第14回 Moscato di Noto/Moscato di Pantelleria
 〜シチリアのドルチェモスカート東西対決〜


 



中川原 まゆみ





甘口ワインと言えばモスカートというほど世に知られていて、よく消費されている。
思い浮かべるのはピエモンテ州の軽い発泡性で口当たりの柔らかなアスティースプマンテやモスカートダスティ。クリスマスにパネットーネやパンドーロと一緒に飲むのは定番で、日本でも何故かこの時期にケーキ屋の店頭で売られているのを目にする。
白いラベルで赤いラインの入っているものが多く、やはり、造り手もクリスマスをイメージしてデザインしているのだろうか?

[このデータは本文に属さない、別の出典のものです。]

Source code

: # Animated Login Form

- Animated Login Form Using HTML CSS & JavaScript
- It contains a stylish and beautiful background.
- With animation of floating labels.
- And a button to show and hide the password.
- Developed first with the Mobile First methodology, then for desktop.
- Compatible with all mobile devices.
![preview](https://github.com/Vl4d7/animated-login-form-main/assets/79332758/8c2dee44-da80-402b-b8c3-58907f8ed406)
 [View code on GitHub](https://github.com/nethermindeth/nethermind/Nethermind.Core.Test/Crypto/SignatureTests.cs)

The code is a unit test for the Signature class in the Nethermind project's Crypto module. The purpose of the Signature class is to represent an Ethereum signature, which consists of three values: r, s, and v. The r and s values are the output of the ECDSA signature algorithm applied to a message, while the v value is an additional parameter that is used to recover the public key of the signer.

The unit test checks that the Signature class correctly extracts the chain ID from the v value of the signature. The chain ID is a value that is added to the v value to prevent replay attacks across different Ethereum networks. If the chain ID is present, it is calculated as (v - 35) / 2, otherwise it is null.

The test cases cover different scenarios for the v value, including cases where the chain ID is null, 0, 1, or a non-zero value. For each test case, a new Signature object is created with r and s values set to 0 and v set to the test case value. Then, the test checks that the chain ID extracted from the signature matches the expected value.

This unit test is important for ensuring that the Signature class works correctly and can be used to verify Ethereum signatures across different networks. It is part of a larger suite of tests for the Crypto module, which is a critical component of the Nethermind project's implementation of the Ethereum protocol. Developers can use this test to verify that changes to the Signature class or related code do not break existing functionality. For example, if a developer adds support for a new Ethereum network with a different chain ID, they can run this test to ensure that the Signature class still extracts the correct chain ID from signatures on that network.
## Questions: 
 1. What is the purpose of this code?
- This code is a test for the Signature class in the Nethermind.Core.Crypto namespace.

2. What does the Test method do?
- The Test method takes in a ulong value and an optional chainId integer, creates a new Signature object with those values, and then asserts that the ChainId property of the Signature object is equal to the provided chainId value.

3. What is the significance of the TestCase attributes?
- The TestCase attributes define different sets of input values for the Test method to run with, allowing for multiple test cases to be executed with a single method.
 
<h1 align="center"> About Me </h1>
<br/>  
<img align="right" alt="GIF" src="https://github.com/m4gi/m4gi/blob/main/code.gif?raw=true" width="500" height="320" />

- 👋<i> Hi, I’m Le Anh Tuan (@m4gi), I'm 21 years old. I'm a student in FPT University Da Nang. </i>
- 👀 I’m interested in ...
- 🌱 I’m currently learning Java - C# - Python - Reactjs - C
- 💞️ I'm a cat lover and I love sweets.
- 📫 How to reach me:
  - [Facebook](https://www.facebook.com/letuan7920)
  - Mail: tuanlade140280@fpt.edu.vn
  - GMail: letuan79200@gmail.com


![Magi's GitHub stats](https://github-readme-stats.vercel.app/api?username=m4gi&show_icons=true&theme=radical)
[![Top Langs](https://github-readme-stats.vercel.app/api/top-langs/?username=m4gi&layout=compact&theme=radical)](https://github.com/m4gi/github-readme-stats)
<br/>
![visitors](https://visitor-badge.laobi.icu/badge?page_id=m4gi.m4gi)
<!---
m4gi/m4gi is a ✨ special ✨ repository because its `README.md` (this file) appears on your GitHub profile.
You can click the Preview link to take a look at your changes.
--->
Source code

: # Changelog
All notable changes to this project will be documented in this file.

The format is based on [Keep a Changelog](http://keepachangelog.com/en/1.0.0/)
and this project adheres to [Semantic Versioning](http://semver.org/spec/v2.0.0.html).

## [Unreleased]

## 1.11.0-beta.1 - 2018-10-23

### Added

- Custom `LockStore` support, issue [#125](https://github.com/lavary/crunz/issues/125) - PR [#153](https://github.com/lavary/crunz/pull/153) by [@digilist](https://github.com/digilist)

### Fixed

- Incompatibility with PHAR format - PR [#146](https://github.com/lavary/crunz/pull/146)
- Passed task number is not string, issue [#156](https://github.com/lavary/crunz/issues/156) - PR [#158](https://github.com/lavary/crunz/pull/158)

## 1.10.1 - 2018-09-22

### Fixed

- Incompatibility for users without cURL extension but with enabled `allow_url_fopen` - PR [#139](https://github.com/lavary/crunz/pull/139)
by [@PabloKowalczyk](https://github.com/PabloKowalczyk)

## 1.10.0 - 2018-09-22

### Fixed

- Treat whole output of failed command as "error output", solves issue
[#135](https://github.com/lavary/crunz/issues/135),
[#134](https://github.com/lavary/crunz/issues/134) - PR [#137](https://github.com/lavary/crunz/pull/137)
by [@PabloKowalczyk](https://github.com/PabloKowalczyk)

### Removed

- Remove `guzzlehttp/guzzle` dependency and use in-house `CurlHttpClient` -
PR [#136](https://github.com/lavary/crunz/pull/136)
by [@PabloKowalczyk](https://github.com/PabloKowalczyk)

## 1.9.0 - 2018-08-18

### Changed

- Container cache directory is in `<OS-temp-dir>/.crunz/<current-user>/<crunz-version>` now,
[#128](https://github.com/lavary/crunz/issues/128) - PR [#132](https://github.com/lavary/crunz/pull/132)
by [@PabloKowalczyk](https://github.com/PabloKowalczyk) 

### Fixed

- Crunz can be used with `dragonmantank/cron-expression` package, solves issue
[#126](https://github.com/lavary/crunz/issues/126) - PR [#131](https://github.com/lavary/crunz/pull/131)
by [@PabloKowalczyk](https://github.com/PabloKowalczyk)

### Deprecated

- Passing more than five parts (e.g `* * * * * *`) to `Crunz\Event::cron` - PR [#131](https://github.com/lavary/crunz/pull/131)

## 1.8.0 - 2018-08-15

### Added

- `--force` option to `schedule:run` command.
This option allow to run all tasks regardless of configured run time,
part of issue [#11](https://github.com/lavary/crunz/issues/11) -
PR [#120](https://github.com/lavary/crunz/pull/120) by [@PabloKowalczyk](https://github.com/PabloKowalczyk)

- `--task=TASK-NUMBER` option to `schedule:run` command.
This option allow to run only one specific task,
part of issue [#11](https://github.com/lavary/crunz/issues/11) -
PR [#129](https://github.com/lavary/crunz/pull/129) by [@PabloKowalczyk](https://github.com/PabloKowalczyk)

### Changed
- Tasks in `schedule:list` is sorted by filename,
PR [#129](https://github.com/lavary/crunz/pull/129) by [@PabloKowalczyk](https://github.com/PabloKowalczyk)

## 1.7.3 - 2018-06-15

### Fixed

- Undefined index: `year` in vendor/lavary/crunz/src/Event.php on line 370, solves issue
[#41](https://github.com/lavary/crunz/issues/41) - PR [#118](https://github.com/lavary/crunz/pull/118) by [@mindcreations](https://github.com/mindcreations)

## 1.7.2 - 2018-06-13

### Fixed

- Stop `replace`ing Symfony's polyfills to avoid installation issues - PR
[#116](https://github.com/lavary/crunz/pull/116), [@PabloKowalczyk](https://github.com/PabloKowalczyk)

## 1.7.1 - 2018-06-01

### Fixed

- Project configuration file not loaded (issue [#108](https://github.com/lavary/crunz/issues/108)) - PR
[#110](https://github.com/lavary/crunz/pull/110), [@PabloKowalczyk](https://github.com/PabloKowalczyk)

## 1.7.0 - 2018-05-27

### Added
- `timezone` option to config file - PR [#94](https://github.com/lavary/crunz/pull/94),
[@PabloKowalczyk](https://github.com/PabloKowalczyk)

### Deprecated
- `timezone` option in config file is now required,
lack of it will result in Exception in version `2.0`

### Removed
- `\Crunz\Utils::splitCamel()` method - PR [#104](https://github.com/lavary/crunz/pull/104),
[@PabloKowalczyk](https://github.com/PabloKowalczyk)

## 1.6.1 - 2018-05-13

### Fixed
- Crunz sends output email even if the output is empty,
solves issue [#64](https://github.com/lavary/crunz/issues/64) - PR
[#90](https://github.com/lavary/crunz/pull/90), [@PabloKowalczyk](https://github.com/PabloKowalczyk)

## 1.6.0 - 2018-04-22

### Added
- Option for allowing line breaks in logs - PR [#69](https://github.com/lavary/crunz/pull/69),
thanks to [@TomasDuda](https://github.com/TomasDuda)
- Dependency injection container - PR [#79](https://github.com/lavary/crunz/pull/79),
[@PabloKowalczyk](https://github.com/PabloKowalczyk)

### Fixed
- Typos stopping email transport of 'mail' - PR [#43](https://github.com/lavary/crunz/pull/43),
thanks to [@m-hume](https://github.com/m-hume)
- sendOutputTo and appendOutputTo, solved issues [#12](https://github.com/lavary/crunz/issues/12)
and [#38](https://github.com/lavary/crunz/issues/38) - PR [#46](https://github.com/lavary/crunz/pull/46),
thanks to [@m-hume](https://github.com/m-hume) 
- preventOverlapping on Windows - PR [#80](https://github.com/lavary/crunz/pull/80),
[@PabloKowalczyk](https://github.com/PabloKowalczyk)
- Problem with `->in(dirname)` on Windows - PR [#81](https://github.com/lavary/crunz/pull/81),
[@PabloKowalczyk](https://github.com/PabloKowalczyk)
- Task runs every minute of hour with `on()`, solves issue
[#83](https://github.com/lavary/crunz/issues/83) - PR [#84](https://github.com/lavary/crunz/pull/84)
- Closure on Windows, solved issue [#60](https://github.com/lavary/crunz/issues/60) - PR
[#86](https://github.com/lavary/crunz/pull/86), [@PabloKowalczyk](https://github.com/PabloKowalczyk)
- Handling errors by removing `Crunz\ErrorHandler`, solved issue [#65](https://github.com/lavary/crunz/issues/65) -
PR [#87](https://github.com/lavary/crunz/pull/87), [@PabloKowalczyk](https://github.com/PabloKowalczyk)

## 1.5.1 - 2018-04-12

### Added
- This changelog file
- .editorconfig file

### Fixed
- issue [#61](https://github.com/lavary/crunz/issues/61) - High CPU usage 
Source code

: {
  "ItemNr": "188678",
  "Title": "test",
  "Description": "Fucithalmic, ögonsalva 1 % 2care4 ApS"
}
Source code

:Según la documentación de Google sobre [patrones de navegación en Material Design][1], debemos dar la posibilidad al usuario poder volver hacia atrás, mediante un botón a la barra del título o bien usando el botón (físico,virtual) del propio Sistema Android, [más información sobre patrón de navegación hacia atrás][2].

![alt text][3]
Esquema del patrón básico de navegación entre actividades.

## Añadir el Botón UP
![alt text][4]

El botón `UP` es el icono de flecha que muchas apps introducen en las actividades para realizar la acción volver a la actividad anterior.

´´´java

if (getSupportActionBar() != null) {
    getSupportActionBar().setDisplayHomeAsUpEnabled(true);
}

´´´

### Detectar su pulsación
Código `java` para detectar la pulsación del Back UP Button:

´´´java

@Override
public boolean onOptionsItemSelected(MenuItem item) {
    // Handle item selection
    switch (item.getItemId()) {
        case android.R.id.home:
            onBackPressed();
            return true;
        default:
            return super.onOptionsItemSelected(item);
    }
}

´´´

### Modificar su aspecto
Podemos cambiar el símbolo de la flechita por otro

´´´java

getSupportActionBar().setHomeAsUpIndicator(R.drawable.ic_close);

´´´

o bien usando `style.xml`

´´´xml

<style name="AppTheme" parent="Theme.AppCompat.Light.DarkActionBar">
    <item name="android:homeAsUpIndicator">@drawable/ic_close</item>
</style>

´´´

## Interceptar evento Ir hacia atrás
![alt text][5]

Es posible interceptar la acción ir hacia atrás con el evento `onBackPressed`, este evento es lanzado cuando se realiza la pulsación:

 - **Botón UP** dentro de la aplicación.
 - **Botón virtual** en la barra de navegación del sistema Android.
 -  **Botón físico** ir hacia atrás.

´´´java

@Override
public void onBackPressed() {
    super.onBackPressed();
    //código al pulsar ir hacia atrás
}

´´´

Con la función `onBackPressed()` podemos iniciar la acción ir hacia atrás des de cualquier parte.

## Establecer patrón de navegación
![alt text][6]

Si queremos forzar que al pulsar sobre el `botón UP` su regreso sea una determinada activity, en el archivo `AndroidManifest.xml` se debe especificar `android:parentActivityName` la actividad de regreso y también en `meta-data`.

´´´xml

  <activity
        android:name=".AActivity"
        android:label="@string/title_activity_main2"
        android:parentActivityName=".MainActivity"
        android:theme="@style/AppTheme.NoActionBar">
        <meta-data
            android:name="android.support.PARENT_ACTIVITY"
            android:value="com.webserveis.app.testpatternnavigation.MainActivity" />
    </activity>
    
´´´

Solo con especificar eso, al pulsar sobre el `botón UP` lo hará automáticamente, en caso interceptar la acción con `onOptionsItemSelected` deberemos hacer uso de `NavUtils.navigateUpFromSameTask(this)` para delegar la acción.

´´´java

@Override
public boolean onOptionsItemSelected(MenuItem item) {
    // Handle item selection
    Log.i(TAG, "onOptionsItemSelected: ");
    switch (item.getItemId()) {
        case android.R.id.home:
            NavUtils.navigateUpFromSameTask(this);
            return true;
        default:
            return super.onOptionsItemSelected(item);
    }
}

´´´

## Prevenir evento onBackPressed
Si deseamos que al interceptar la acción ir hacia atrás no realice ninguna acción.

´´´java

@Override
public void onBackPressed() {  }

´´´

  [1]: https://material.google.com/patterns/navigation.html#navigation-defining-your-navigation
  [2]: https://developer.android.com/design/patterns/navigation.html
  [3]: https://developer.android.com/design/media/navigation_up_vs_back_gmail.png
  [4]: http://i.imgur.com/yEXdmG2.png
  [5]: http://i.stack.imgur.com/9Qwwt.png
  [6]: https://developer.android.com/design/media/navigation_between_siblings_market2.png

アルコール度数はかなり低く5〜10度程度の甘口ででフレッシュな果実香があり、口当たりもソフトで特に女性に人気があり、マルケに住むソムリエの友人は仕事が終わると冷蔵庫で冷やしてあるモスカートダスティを毎晩1本飲んでいる。
イタリアで次に名前にあがるのがD.O.CのMoscato di Pantelleria(モスカート ディパンテェレリア)、シチリアの南西に位置する島で造られている辛口、発泡性、リキュールなどがあるが甘口ワインが有名。
この島は夏期には連日40度を超す暑さで、さらに甘口ワインのなかのPassito di Pantelleria(パッシート ディ パンテッレリア)は収穫後に枝ごと切り離し、畑に寝かせてさらに太陽の熱で乾燥させ、糖度を上げる。私はPassito di Pantelleriaを想像するだけで奥歯が痛くなってくる、何故かというと、とても甘いからだ。色は黄金色に光り輝き、グラスが揺れると、まるで陽炎(カゲロウ)のように波打ち、高い粘度を感じる。グラスに近づくとハワイアンが聞こえてくる。パイナップル、マンゴ、パパイア、そして蜂蜜、時にはユーカリなど。思いきって口に投げ込むと勢いは後頭部まで広がり、長い余韻と共にパンテッレリア島の乾いた暑さとワイン畑から望む地中海の碧さを思いおこさせる。
まさに、自然が造りだす野性味あふれたパワーだ!

ここで栽培されているモスカート種はジビッボと呼ばれ、シチリア本土の人達はモスカート ディ アッレサンドリアと呼んでおり、ピエモンテ州と同じ仲間の品種だ。そして、シチリアの反対側の東南の海岸に位置するネーロダーボラの優良生産地で知られるノート地区で造られているMoscato di Notoはパンテッレリア島やピエモンテとは違う流れのモスカート種でモスカートビアンコと呼ばれている。
色はほんのりと緑がかったもえぎ色で香りもデリケート。青リンゴ、レモンの皮のシロップ漬、土壌からくるミネラル感、味わいもシチリアを忘れるほどのさわやかな酸味と静かで流れるようなフィナーレ。
ここはパンテッレリア島とは違い、乾燥というよりは半乾燥。
枝を切り落とすのではなく、ブドウ房の茎部分に房が落ちない程度にハサミを入れ、乾燥させる。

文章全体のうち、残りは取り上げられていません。